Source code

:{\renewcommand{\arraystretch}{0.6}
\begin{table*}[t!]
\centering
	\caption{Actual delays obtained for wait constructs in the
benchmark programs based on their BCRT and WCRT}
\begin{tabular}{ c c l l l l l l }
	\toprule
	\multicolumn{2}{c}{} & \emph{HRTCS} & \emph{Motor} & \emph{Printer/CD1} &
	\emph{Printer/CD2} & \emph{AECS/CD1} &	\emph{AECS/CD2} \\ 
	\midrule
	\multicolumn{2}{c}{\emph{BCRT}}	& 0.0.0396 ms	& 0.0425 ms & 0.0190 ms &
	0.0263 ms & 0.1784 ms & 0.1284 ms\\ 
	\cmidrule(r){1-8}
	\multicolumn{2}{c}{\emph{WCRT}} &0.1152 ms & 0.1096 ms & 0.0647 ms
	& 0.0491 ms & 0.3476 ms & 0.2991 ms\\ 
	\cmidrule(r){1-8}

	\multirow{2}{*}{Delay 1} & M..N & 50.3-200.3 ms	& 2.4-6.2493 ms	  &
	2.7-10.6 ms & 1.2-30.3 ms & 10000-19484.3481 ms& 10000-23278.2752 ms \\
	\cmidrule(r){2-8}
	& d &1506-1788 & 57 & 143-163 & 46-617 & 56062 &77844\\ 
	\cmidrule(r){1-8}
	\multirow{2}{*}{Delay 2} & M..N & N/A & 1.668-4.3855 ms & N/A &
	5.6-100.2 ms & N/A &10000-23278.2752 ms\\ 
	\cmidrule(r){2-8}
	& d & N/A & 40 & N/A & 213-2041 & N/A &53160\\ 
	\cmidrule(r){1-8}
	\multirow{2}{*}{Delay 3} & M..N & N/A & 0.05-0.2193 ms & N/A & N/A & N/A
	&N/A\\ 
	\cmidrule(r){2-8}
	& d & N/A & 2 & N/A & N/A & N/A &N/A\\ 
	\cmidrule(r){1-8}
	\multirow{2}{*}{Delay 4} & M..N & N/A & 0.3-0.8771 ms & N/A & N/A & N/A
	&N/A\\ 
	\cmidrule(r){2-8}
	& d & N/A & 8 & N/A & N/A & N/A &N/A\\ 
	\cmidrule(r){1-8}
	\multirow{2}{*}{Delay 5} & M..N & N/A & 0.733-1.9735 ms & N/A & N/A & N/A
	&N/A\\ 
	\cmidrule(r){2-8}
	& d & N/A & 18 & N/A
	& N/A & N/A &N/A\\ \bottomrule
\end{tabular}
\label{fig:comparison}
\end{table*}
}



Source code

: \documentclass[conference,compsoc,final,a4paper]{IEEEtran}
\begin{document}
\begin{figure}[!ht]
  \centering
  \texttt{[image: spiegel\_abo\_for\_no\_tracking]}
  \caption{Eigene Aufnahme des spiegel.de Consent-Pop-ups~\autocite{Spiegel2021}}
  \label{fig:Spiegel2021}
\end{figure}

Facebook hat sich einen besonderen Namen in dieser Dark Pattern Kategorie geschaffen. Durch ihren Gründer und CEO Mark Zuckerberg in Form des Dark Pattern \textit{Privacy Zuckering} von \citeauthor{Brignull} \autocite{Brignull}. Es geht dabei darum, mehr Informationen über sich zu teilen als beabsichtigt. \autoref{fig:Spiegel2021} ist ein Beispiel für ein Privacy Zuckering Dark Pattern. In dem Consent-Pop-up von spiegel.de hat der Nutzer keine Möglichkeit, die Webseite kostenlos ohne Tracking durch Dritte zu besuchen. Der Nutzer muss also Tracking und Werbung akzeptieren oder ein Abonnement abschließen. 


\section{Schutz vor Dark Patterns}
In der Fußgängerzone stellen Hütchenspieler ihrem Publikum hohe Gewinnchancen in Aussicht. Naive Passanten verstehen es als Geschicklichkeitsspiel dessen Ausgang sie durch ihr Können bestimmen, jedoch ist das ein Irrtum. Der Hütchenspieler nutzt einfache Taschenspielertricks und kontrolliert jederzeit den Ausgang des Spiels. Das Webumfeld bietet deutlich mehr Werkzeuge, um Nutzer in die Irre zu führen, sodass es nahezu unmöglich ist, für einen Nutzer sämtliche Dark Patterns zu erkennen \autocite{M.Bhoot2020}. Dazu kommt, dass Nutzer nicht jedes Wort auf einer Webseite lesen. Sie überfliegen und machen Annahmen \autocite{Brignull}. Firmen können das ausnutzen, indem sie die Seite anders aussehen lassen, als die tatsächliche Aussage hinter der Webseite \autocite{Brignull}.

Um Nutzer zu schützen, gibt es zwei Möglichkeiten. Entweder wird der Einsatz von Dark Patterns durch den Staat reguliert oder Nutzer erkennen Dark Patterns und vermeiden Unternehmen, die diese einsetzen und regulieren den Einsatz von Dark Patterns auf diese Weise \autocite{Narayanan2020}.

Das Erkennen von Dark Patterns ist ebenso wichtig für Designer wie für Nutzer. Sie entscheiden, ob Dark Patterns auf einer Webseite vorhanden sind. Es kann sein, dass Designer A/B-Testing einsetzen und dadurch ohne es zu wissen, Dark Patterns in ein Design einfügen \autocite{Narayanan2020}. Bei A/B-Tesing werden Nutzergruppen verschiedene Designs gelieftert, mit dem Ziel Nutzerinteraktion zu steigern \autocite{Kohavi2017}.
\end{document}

══════

### Try it
Check every line of the data above for the string "label", and copy those that have it.

### Response box
\label{fig:comparison}
  \label{fig:Spiegel2021}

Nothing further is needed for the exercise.